You can also use pullfrog/pullfrog as a step in your own workflows. The action exposes a result output that can be consumed by subsequent steps.

Example: Auto-generate release notes on new tags

name: Release
on:
  push:
    tags: ['v*']

permissions:
  contents: write

jobs:
  release:
    runs-on: ubuntu-latest
    steps:
      - name: Checkout
        uses: actions/checkout@v4
        with:
          fetch-depth: 0

      - name: Generate release notes
        id: notes
        uses: pullfrog/pullfrog@v0
        with:
          prompt: |
            Generate release notes for ${{ github.ref_name }}.
            Compare commits between this tag and the previous tag.
            Format as markdown: summary paragraph, then ### Features, ### Fixes, ### Breaking Changes sections.
            Omit empty sections.

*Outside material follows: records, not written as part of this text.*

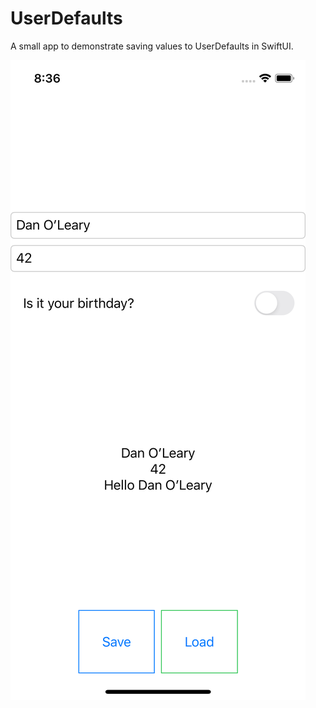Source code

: # UserDefaults
A small app to demonstrate saving values to UserDefaults in SwiftUI.

![UserDefaults](https://github.com/GeoMod/UserDefaults/blob/master/sreen.png)
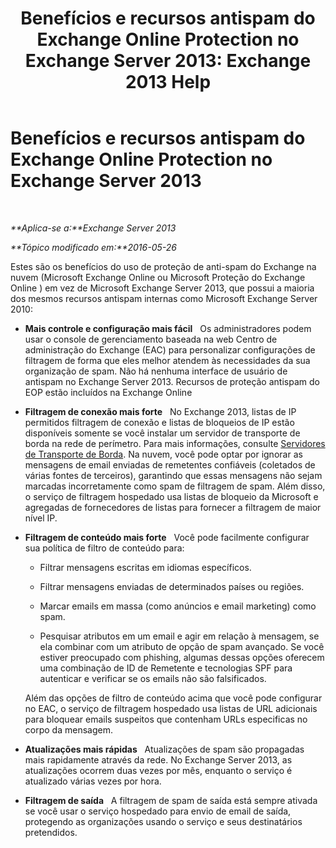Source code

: ﻿---
title: 'Benefícios e recursos antispam do Exchange Online Protection no Exchange Server 2013: Exchange 2013 Help'
TOCTitle: Benefícios e recursos antispam do Exchange Online Protection no Exchange Server 2013
ms:assetid: 00e37a3c-3fbc-488f-bdad-d52a3c80fd72
ms:mtpsurl: https://technet.microsoft.com/pt-br/library/JJ673032(v=EXCHG.150)
ms:contentKeyID: 50484857
ms.date: 05/22/2018
mtps_version: v=EXCHG.150
ms.translationtype: MT
---

# Benefícios e recursos antispam do Exchange Online Protection no Exchange Server 2013

 

_**Aplica-se a:**Exchange Server 2013_

_**Tópico modificado em:**2016-05-26_

Estes são os benefícios do uso de proteção de anti-spam do Exchange na nuvem (Microsoft Exchange Online ou Microsoft Proteção do Exchange Online ) em vez de Microsoft Exchange Server 2013, que possui a maioria dos mesmos recursos antispam internas como Microsoft Exchange Server 2010:

  - **Mais controle e configuração mais fácil**   Os administradores podem usar o console de gerenciamento baseada na web Centro de administração do Exchange (EAC) para personalizar configurações de filtragem de forma que eles melhor atendem às necessidades da sua organização de spam. Não há nenhuma interface de usuário de antispam no Exchange Server 2013. Recursos de proteção antispam do EOP estão incluídos na Exchange Online

  - **Filtragem de conexão mais forte**   No Exchange 2013, listas de IP permitidos filtragem de conexão e listas de bloqueios de IP estão disponíveis somente se você instalar um servidor de transporte de borda na rede de perímetro. Para mais informações, consulte [Servidores de Transporte de Borda](edge-transport-servers-exchange-2013-help.md). Na nuvem, você pode optar por ignorar as mensagens de email enviadas de remetentes confiáveis (coletados de várias fontes de terceiros), garantindo que essas mensagens não sejam marcadas incorretamente como spam de filtragem de spam. Além disso, o serviço de filtragem hospedado usa listas de bloqueio da Microsoft e agregadas de fornecedores de listas para fornecer a filtragem de maior nível IP.

  - **Filtragem de conteúdo mais forte**   Você pode facilmente configurar sua política de filtro de conteúdo para:
    
      - Filtrar mensagens escritas em idiomas específicos.
    
      - Filtrar mensagens enviadas de determinados países ou regiões.
    
      - Marcar emails em massa (como anúncios e email marketing) como spam.
    
      - Pesquisar atributos em um email e agir em relação à mensagem, se ela combinar com um atributo de opção de spam avançado. Se você estiver preocupado com phishing, algumas dessas opções oferecem uma combinação de ID de Remetente e tecnologias SPF para autenticar e verificar se os emails não são falsificados.
    
    Além das opções de filtro de conteúdo acima que você pode configurar no EAC, o serviço de filtragem hospedado usa listas de URL adicionais para bloquear emails suspeitos que contenham URLs especificas no corpo da mensagem.

  - **Atualizações mais rápidas**   Atualizações de spam são propagadas mais rapidamente através da rede. No Exchange Server 2013, as atualizações ocorrem duas vezes por mês, enquanto o serviço é atualizado várias vezes por hora.

  - **Filtragem de saída**   A filtragem de spam de saída está sempre ativada se você usar o serviço hospedado para envio de email de saída, protegendo as organizações usando o serviço e seus destinatários pretendidos.

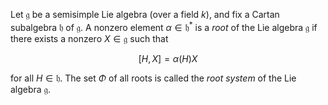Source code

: Let $\mathfrak{g}$ be a semisimple Lie algebra (over a field $k$), and fix a Cartan subalgebra $\mathfrak{h}$ of $\mathfrak{g}$. A nonzero element $\alpha\in\mathfrak{h}^*$ is a *root* of the Lie algebra $\mathfrak{g}$ if there exists a nonzero $X \in \mathfrak{g}$ such that

$$
[H, X] = \alpha(H) X
$$

for all $H \in \mathfrak{h}$. The set $\Phi$ of all roots is called the *root system* of the Lie algebra $\mathfrak{g}$.

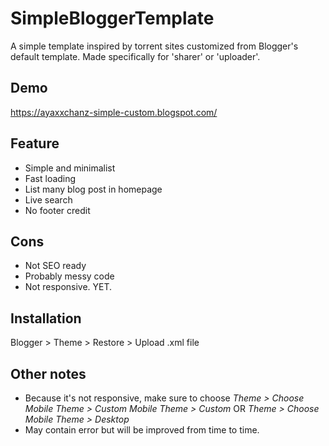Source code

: # SimpleBloggerTemplate
A simple template inspired by torrent sites customized from Blogger's default template. Made specifically for 'sharer' or 'uploader'.

## Demo
https://ayaxxchanz-simple-custom.blogspot.com/

## Feature
- Simple and minimalist
- Fast loading
- List many blog post in homepage
- Live search
- No footer credit

## Cons
- Not SEO ready
- Probably messy code
- Not responsive. YET.

## Installation
Blogger > Theme > Restore > Upload .xml file

## Other notes
- Because it's not responsive, make sure to choose *Theme > Choose Mobile Theme > Custom Mobile Theme > Custom*
OR *Theme > Choose Mobile Theme > Desktop*
- May contain error but will be improved from time to time.
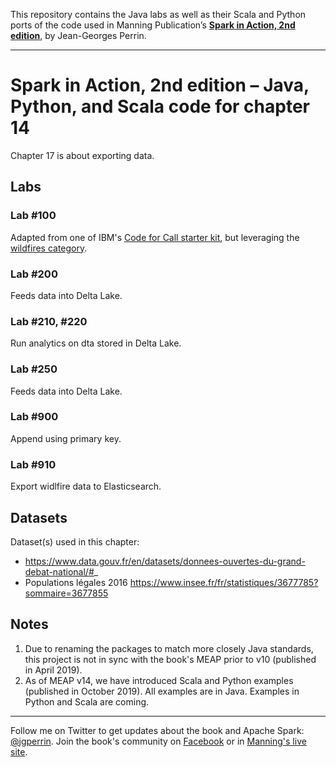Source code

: This repository contains the Java labs as well as their Scala and Python ports of the code used in Manning Publication’s **[Spark in Action, 2nd edition](https://www.manning.com/books/spark-in-action-second-edition?a_aid=jgp)**, by Jean-Georges Perrin.

---

# Spark in Action, 2nd edition – Java, Python, and Scala code for chapter 14

Chapter 17 is about exporting data.

## Labs

### Lab \#100
Adapted from one of IBM's [Code for Call starter kit](https://developer.ibm.com/callforcode/starters/water), but leveraging the [wildfires category](https://developer.ibm.com/code-and-response/disasters/wildfires).

### Lab \#200
Feeds data into Delta Lake.

### Lab \#210, \#220
Run analytics on dta stored in Delta Lake.

### Lab \#250
Feeds data into Delta Lake.

### Lab \#900
Append using primary key.

### Lab \#910
Export widlfire data to Elasticsearch.

## Datasets

Dataset(s) used in this chapter:

 * https://www.data.gouv.fr/en/datasets/donnees-ouvertes-du-grand-debat-national/#_
 * Populations légales 2016 https://www.insee.fr/fr/statistiques/3677785?sommaire=3677855

## Notes

 1. Due to renaming the packages to match more closely Java standards, this project is not in sync with the book's MEAP prior to v10 (published in April 2019).
 2. As of MEAP v14, we have introduced Scala and Python examples (published in October 2019). All examples are in Java. Examples in Python and Scala are coming.
 
---

Follow me on Twitter to get updates about the book and Apache Spark: [@jgperrin](https://twitter.com/jgperrin). Join the book's community on [Facebook](https://facebook.com/sparkinaction/) or in [Manning's live site](https://forums.manning.com/forums/spark-in-action-second-edition?a_aid=jgp).

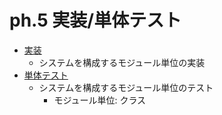 # ph.5 実装/単体テスト

* [実装](01_programing)
    * システムを構成するモジュール単位の実装
* [単体テスト](02_test)
    * システムを構成するモジュール単位のテスト
        * モジュール単位: クラス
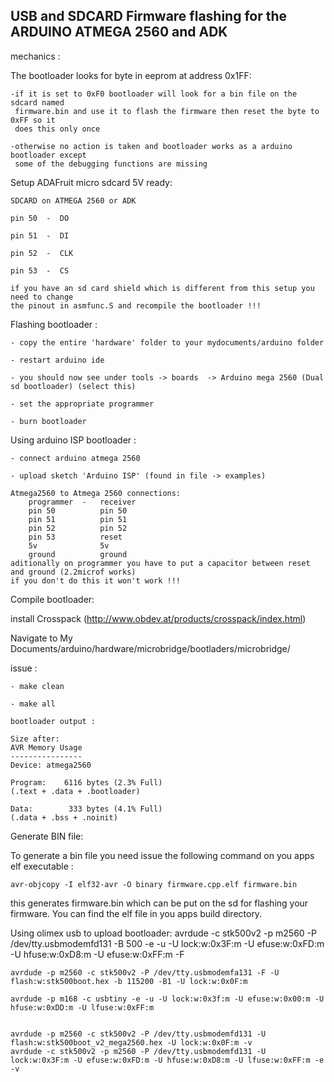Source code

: USB and SDCARD Firmware flashing for the ARDUINO ATMEGA 2560 and ADK
---------------------------------------------------------------------

mechanics :

The bootloader looks for byte in eeprom at address 0x1FF:
	
	-if it is set to 0xF0 bootloader will look for a bin file on the sdcard named 
	 firmware.bin and use it to flash the firmware then reset the byte to 0xFF so it
	 does this only once
	
	-otherwise no action is taken and bootloader works as a arduino bootloader except
	 some of the debugging functions are missing
	 
Setup
	ADAFruit micro sdcard 5V ready:
	
	SDCARD on ATMEGA 2560 or ADK
	
	pin 50  -  DO
	
	pin 51  -  DI
	
	pin 52  -  CLK
	
	pin 53  -  CS
	
	if you have an sd card shield which is different from this setup you need to change 
	the pinout in asmfunc.S and recompile the bootloader !!!
	
Flashing bootloader :
	
	- copy the entire 'hardware' folder to your mydocuments/arduino folder 
	
	- restart arduino ide
	
	- you should now see under tools -> boards  -> Arduino mega 2560 (Dual sd bootloader) (select this)
	
	- set the appropriate programmer
	
	- burn bootloader
	
Using arduino ISP bootloader :
	
	- connect arduino atmega 2560
	
	- upload sketch 'Arduino ISP' (found in file -> examples)

	Atmega2560 to Atmega 2560 connections:
		programmer	-	receiver
		pin 50			pin 50
		pin 51			pin 51
		pin 52			pin 52
		pin 53			reset
		5v				5v
		ground			ground
	aditionally on programmer you have to put a capacitor between reset and ground (2.2microf works)
	if you don't do this it won't work !!!

Compile bootloader:

install Crosspack (http://www.obdev.at/products/crosspack/index.html)

Navigate to My Documents/arduino/hardware/microbridge/bootladers/microbridge/

issue : 
	
	- make clean
	
	- make all

	bootloader output :
	
	Size after:
	AVR Memory Usage
	----------------
	Device: atmega2560

	Program:    6116 bytes (2.3% Full)
	(.text + .data + .bootloader)

	Data:        333 bytes (4.1% Full)
	(.data + .bss + .noinit)


Generate BIN file:

To generate a bin file you need issue the following command on you apps elf executable :

	avr-objcopy -I elf32-avr -O binary firmware.cpp.elf firmware.bin

this generates firmware.bin which can be put on the sd for flashing your firmware. You can find the elf 
file in you apps build directory.

Using olimex usb to upload bootloader:
	avrdude -c stk500v2 -p m2560 -P /dev/tty.usbmodemfd131 -B 500 -e -u -U lock:w:0x3F:m -U efuse:w:0xFD:m -U hfuse:w:0xD8:m -U efuse:w:0xFF:m -F

	avrdude -p m2560 -c stk500v2 -P /dev/tty.usbmodemfa131 -F -U flash:w:stk500boot.hex -b 115200 -B1 -U lock:w:0x0F:m
	
	avrdude -p m168 -c usbtiny -e -u -U lock:w:0x3f:m -U efuse:w:0x00:m -U hfuse:w:0xDD:m -U lfuse:w:0xFF:m
	
	
	avrdude -p m2560 -c stk500v2 -P /dev/tty.usbmodemfd131 -U flash:w:stk500boot_v2_mega2560.hex -U lock:w:0x0F:m -v 
	avrdude -c stk500v2 -p m2560 -P /dev/tty.usbmodemfd131 -U lock:w:0x3F:m -U efuse:w:0xFD:m -U hfuse:w:0xD8:m -U lfuse:w:0xFF:m -e -v
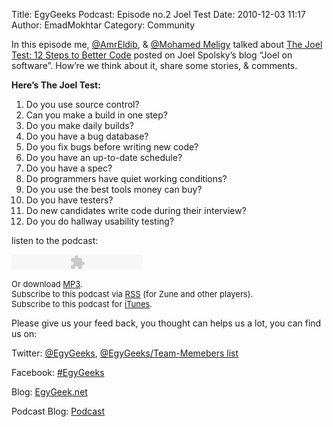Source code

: Title: EgyGeeks Podcast: Episode no.2 Joel Test
Date: 2010-12-03 11:17
Author: EmadMokhtar
Category: Community

In this episode me, [@AmrEldib](http://twitter.com/AmrEldib), & [@Mohamed Meligy](http://twitter.com/Meligy) talked about [The Joel Test: 12 Steps to Better Code](http://www.joelonsoftware.com/articles/fog0000000043.html) posted on Joel Spolsky’s blog “Joel on software”. How’re we think about it, share some stories, & comments.

**Here’s The Joel Test:**

1.  Do you use source control?
2.  Can you make a build in one step?
3.  Do you make daily builds?
4.  Do you have a bug database?
5.  Do you fix bugs before writing new code?
6.  Do you have an up-to-date schedule?
7.  Do you have a spec?
8.  Do programmers have quiet working conditions?
9.  Do you use the best tools money can buy?
10. Do you have testers?
11. Do new candidates write code during their interview?
12. Do you do hallway usability testing?

listen to the podcast:

<div>

<object classid="clsid:d27cdb6e-ae6d-11cf-96b8-444553540000" codebase="http://fpdownload.macromedia.com/pub/shockwave/cabs/flash/swflash.cab#version=6,0,0,0" width="210" height="25" id="mp3playerlightsmallv3" align="middle">
<param name="allowScriptAccess" value="sameDomain"></param><param name="movie" value="http://www.podbean.com/podcast-audio-video-blog-player/mp3playerlightsmallv3.swf?audioPath=http://egygeeks.podbean.com/mf/play/hzfjeq/EgyGeeks_Podcast_002_2010_12_02_Joels_Test.mp3&amp;autoStart=no"></param><param name="quality" value="high"></param><param name="bgcolor" value="#ffffff"></param><param name="wmode" value="transparent"></param>
<embed src="http://www.podbean.com/podcast-audio-video-blog-player/mp3playerlightsmallv3.swf?audioPath=http://egygeeks.podbean.com/mf/play/hzfjeq/EgyGeeks_Podcast_002_2010_12_02_Joels_Test.mp3&amp;autoStart=no" quality="high" width="210" height="25" name="mp3playerlightsmallv3" align="middle" allowscriptaccess="sameDomain" wmode="transparent" type="application/x-shockwave-flash" pluginspage="http://www.macromedia.com/go/getflashplayer">
</embed>
</embed>
</object>

</div>

<font size="2">Or download
</font>[<font size="2">MP3</font>](http://www.podbean.com/podcast-download?b=311118&f=http://egygeeks.podbean.com/mf/web/hzfjeq/EgyGeeks_Podcast_002_2010_12_02_Joels_Test.mp3)<font size="2">.  
Subscribe to this podcast via
</font>[<font size="2">RSS</font>](http://feeds.feedburner.com/EgyGeeksPodcast)<font size="2">
(for Zune and other players).  
Subscribe to this podcast for
</font>[<font size="2">iTunes</font>](itpc://egygeeks.podbean.com/feed)<font size="2">.  
</font>


Please give us your feed back, you thought can helps us a lot, you can find us on:

Twitter: [@EgyGeeks](http://twitter.com/EgyGeeks), [@EgyGeeks/Team-Memebers list](http://twitter.com/EgyGeeks/egygeeks-team)

Facebook: [#EgyGeeks](http://www.facebook.com/pages/EgyGeeks/117311724947028)

Blog: [EgyGeek.net](http://www.egygeeks.net/)

Podcast Blog: [Podcast](http://egygeeks.podbean.com/)
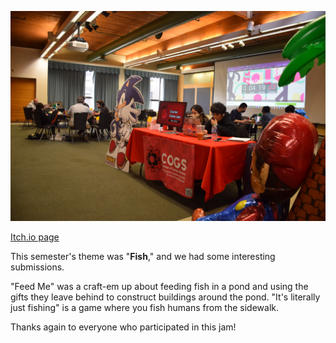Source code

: <!--
	Title: 			Scarlet Game Jam Spring 2022
	Description:	Recounting how scarlet game jam went.
	Date:		    April 20, 2022
	Image:			assets/blog-page-articles/2022/assets/sgj-spring.png
	Authors: 		Alan Tong
	Tags:			SGJ, event, spring
-->

![Picture](assets/pictures-page-images/2022/1_spring/1_sgj-finale.png)

[Itch.io page](https://itch.io/jam/sgj2022s)

This semester's theme was "**Fish**," and we had some interesting submissions.

"Feed Me" was a craft-em up about feeding fish in a pond and using the gifts they leave behind to construct buildings around the pond. "It's literally just fishing" is a game where you fish humans from the sidewalk.

Thanks again to everyone who participated in this jam!
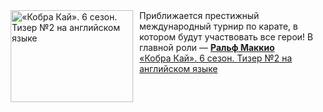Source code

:<!--2025-01-09 11:00:13-->
<div class="yb">
  <div class="rss smaller1 kino_kino"><a href="https://www.kino-teatr.ru/video/45077/" title="«Кобра Кай». 6 сезон. Тизер №2 на английском языке"><img src="https://www.kino-teatr.ru/video/7/7/45077/poster.jpg" width="196" height="147" align="left" hspace="5" style="margin: 0px 10px 0px 5px" alt="«Кобра Кай». 6 сезон. Тизер №2 на английском языке"/></a>Приближается престижный международный турнир по карате, в котором будут участвовать все герои&#33; В главной роли — <a href=https://www.kino-teatr.ru/kino/acter/m/hollywood/81255/works/ target=_blank><strong>Ральф Маккио</strong></a> <br><a class="light" href="https://www.kino-teatr.ru/video/45077/">«Кобра Кай». 6 сезон. Тизер №2 на английском языке</a></div>
</div>
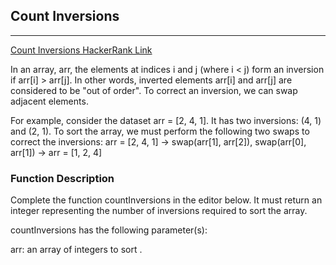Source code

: ## Count Inversions

-------

[Count Inversions HackerRank Link](https://www.hackerrank.com/challenges/ctci-merge-sort/problem?h_l=interview&playlist_slugs%5B%5D=interview-preparation-kit&playlist_slugs%5B%5D=sorting)

In an array, arr, the elements at indices i and j (where i < j) form an inversion if arr[i] > arr[j]. In other words, inverted elements arr[i] and arr[j] are considered to be "out of order". To correct an inversion, we can swap adjacent elements.

For example, consider the dataset arr = [2, 4, 1]. It has two inversions: (4, 1) and (2, 1). To sort the array, we must perform the following two swaps to correct the inversions:
arr = [2, 4, 1] -> swap(arr[1], arr[2]), swap(arr[0], arr[1]) -> arr = [1, 2, 4]

### Function Description

Complete the function countInversions in the editor below. It must return an integer representing the number of inversions required to sort the array.

countInversions has the following parameter(s):

arr: an array of integers to sort .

Be concise.
        env:
          ANTHROPIC_API_KEY: ${{ secrets.ANTHROPIC_API_KEY }}

      # write to file to avoid shell escaping issues with special characters
      - name: Create GitHub release
        run: |
          notesfile="$RUNNER_TEMP/release-notes-$GITHUB_RUN_ID.md"
          printf '%s' "$NOTES" > "$notesfile"
          gh release create ${{ github.ref_name }} --title "${{ github.ref_name }}" --notes-file "$notesfile"
        env:
          GH_TOKEN: ${{ github.token }}
          NOTES: ${{ steps.notes.outputs.result }}

Example: Structured Output with Zod Schema

You can force the agent to return structured JSON output by providing a JSON schema. This allows you to reliably parse and use the agent's response in subsequent workflow steps.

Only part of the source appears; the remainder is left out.